**Task objective:** Report every line in the listing below where the string "over" shows up.

**Exercise material:**
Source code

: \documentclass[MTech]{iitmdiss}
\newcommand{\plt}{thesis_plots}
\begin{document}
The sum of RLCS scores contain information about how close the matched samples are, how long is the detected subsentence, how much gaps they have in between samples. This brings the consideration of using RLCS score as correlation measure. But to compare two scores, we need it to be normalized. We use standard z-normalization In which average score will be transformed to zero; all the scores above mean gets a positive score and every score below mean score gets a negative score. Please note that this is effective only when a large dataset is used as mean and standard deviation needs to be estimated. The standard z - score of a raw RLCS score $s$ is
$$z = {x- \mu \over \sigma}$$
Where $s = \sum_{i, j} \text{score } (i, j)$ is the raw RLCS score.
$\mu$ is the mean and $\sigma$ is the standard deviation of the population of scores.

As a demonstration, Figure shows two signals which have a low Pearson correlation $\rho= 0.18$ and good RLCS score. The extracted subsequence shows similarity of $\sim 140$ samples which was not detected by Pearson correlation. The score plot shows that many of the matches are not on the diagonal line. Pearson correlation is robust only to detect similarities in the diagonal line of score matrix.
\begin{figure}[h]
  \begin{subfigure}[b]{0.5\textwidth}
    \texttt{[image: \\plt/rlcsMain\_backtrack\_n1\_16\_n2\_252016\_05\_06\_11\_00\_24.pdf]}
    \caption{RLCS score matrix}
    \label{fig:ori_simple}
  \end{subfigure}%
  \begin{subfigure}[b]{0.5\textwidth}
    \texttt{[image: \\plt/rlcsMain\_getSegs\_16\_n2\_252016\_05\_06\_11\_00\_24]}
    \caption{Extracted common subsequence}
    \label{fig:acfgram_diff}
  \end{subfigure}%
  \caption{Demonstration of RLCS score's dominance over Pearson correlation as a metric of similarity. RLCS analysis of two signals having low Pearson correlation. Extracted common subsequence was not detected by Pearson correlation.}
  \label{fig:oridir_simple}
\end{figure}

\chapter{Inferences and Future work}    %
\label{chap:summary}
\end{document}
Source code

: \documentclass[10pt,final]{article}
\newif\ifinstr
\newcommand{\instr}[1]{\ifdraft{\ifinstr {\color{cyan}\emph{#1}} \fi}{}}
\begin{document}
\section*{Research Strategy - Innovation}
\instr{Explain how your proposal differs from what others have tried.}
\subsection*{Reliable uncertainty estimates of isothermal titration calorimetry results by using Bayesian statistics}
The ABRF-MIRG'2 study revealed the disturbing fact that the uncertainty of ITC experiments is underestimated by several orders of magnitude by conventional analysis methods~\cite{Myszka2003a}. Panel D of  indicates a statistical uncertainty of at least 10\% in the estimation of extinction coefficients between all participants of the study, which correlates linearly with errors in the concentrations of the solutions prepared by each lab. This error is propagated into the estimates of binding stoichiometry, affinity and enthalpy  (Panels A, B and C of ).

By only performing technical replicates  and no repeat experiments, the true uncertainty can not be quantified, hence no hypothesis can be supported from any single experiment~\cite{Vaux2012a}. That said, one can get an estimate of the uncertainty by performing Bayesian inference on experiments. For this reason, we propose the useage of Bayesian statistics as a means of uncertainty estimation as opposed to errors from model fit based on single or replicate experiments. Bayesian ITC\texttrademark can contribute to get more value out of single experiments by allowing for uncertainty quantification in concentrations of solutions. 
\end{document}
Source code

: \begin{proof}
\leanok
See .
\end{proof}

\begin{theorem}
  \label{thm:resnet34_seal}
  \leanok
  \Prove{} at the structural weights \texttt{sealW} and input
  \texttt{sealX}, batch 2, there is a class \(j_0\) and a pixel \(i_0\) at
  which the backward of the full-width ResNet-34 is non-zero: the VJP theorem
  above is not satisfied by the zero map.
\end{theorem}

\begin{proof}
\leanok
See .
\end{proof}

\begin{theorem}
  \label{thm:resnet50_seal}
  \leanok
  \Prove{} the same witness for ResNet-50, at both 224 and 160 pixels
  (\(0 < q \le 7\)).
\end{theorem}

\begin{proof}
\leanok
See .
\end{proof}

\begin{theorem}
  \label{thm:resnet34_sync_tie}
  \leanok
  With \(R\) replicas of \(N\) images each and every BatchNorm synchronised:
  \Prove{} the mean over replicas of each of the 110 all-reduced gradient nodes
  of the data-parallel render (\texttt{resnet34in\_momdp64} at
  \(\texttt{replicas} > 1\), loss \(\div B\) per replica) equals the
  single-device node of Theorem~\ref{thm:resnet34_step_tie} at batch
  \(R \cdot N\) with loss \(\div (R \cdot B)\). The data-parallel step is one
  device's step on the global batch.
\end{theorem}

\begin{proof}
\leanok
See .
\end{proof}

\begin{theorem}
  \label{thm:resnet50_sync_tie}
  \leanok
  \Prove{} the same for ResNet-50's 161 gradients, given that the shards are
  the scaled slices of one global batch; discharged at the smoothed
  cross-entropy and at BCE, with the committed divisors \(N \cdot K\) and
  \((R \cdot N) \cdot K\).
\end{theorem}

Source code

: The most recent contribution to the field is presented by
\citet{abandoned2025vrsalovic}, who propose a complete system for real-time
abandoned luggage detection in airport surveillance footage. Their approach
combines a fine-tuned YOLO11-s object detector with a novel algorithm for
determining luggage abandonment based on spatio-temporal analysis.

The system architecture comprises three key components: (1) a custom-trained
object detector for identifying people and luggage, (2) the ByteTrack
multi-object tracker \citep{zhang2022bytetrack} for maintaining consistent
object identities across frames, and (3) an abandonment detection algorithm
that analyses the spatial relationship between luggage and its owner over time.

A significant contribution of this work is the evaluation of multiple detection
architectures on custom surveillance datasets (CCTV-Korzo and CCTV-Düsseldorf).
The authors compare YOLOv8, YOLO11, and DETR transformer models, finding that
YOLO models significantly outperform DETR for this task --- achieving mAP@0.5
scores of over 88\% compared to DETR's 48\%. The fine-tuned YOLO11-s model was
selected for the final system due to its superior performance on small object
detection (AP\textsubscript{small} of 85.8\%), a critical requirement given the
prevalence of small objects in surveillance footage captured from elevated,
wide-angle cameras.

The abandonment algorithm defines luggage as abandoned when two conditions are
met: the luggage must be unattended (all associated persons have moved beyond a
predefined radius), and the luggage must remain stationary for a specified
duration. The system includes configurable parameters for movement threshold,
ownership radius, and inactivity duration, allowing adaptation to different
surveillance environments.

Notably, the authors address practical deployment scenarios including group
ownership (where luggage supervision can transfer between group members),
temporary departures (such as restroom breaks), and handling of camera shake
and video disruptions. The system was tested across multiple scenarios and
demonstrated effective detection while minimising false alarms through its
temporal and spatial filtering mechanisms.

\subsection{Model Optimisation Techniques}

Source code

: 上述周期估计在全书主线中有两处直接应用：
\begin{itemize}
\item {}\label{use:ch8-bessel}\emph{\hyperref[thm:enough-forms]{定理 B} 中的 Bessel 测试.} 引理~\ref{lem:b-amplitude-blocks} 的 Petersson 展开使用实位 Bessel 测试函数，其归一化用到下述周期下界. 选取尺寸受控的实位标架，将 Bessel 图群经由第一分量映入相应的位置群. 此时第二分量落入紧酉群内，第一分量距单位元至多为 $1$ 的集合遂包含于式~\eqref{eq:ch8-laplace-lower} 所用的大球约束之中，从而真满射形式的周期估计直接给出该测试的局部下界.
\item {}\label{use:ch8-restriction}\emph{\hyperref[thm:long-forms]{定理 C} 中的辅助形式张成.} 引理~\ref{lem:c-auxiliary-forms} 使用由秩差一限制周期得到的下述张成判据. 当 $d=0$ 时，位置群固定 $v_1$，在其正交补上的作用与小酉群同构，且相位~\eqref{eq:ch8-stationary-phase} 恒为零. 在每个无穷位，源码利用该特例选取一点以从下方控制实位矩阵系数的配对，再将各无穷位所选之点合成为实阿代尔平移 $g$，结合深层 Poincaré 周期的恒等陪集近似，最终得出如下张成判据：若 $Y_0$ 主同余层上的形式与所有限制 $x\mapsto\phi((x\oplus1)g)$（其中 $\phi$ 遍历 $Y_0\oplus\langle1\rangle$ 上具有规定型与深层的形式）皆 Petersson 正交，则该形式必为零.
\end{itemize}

**Your response:**
$$z = {x- \mu \over \sigma}$$
  \caption{Demonstration of RLCS score's dominance over Pearson correlation as a metric of similarity. RLCS analysis of two signals having low Pearson correlation. Extracted common subsequence was not detected by Pearson correlation.}
  \Prove{} the mean over replicas of each of the 110 all-reduced gradient nodes
that analyses the spatial relationship between luggage and its owner over time.
scores of over 88\% compared to DETR's 48\%. The fine-tuned YOLO11-s model was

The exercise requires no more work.